# HOW TO COMPLETE THIS TASK:
Skip the pictures, please, and write out exactly the lines from the opening of the data through the line containing "- Владельцы - категориальный".

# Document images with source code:
[Start of section]

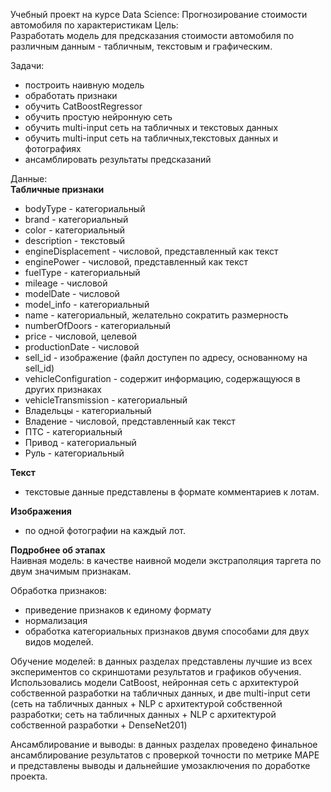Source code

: Учебный проект на курсе Data Science:
Прогнозирование стоимости автомобиля по характеристикам
Цель:  
Разработать модель для предсказания стоимости автомобиля по различным данным - табличным, текстовым и графическим.

Задачи:  
- построить наивную модель
- обработать признаки
- обучить CatBoostRegressor
- обучить простую нейронную сеть
- обучить multi-input сеть на табличных и текстовых данных
- обучить multi-input сеть на табличных,текстовых данных и фотографиях
- ансамблировать результаты предсказаний

Данные:  
**Табличные признаки**  
- bodyType - категориальный
- brand - категориальный
- color - категориальный
- description - текстовый
- engineDisplacement - числовой, представленный как текст
- enginePower - числовой, представленный как текст
- fuelType - категориальный
- mileage - числовой
- modelDate - числовой
- model_info - категориальный
- name - категориальный, желательно сократить размерность
- numberOfDoors - категориальный
- price - числовой, целевой
- productionDate - числовой
- sell_id - изображение (файл доступен по адресу, основанному на sell_id)
- vehicleConfiguration - содержит информацию, содержащуюся в других признаках
- vehicleTransmission - категориальный
- Владельцы - категориальный
- Владение - числовой, представленный как текст
- ПТС - категориальный
- Привод - категориальный
- Руль - категориальный

**Текст**  
- текстовые данные представлены в формате комментариев к лотам.

**Изображения**  
- по одной фотографии на каждый лот.

**Подробнее об этапах**  
Наивная модель: в качестве наивной модели экстраполяция таргета по двум значимым признакам.  

Обработка признаков: 
- приведение признаков к единому формату
- нормализация
- обработка категориальных признаков двумя способами для двух видов моделей.  

Обучение моделей: в данных разделах представлены лучшие из всех экспериментов со скриншотами результатов и графиков обучения. Использовались модели CatBoost, нейронная сеть с архитектурой собственной разработки на табличных данных, и две multi-input сети (сеть на табличных данных + NLP с архитектурой собственной разработки; сеть на табличных данных + NLP с архитектурой собственной разработки + DenseNet201)

Ансамблирование и выводы: в данных разделах проведено финальное ансамблирование результатов с проверкой точности по метрике MAPE и представлены выводы и дальнейшие умозаключения по доработке проекта.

[End of section]

# TASK ANSWER:
Source code

: Учебный проект на курсе Data Science:
Прогнозирование стоимости автомобиля по характеристикам
Цель:  
Разработать модель для предсказания стоимости автомобиля по различным данным - табличным, текстовым и графическим.

Задачи:  
- построить наивную модель
- обработать признаки
- обучить CatBoostRegressor
- обучить простую нейронную сеть
- обучить multi-input сеть на табличных и текстовых данных
- обучить multi-input сеть на табличных,текстовых данных и фотографиях
- ансамблировать результаты предсказаний

Данные:  
**Табличные признаки**  
- bodyType - категориальный
- brand - категориальный
- color - категориальный
- description - текстовый
- engineDisplacement - числовой, представленный как текст
- enginePower - числовой, представленный как текст
- fuelType - категориальный
- mileage - числовой
- modelDate - числовой
- model_info - категориальный
- name - категориальный, желательно сократить размерность
- numberOfDoors - категориальный
- price - числовой, целевой
- productionDate - числовой
- sell_id - изображение (файл доступен по адресу, основанному на sell_id)
- vehicleConfiguration - содержит информацию, содержащуюся в других признаках
- vehicleTransmission - категориальный
- Владельцы - категориальный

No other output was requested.